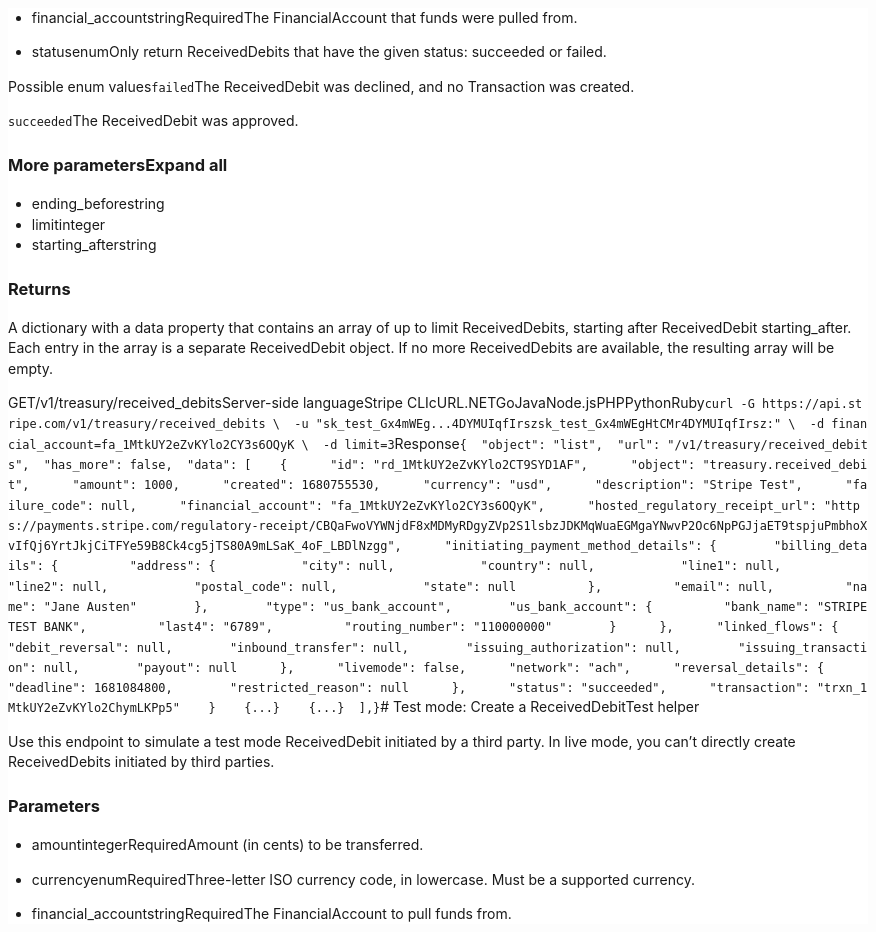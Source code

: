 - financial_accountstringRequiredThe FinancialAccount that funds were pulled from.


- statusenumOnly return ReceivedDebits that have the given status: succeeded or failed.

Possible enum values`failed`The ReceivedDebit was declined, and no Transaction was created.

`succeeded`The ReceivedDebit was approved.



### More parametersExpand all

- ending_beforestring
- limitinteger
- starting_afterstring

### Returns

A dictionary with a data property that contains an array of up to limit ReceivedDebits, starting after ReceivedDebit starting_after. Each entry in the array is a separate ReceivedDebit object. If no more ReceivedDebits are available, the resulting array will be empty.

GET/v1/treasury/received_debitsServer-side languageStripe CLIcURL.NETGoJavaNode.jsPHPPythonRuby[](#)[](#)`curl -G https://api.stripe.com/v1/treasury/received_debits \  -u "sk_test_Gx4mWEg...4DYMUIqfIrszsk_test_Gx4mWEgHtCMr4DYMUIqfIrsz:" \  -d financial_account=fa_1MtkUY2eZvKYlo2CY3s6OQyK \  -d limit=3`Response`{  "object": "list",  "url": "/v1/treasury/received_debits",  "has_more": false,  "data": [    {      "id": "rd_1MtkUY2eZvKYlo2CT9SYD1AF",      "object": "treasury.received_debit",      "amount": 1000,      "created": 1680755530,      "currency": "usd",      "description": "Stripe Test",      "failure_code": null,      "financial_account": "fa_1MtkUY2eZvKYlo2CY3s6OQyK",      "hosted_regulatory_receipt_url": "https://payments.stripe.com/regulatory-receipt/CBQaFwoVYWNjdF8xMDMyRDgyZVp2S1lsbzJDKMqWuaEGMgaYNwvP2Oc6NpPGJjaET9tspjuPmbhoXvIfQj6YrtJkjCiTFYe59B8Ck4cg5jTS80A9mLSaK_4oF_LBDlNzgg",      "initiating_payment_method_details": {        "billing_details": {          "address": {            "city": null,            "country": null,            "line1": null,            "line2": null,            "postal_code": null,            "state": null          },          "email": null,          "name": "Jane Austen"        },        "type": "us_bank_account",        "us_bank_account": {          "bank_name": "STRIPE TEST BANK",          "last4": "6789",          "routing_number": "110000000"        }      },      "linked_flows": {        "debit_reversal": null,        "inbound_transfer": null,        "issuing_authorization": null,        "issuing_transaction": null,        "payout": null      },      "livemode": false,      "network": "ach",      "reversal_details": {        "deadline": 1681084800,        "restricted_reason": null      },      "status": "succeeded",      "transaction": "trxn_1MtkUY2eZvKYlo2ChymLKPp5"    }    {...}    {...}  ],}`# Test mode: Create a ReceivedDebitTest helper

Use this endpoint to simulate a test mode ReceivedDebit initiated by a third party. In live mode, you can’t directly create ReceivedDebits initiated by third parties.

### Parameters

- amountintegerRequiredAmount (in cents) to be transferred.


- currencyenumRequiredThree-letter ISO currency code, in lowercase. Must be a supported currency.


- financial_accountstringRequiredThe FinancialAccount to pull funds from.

_EXERCISE OBJECTIVE_
Filter the entries above down to the lines that hold the word "from", and copy those lines.

_ANSWER TO THIS TASK_
: - financial_accountstringRequiredThe FinancialAccount that funds were pulled from.
- financial_accountstringRequiredThe FinancialAccount to pull funds from.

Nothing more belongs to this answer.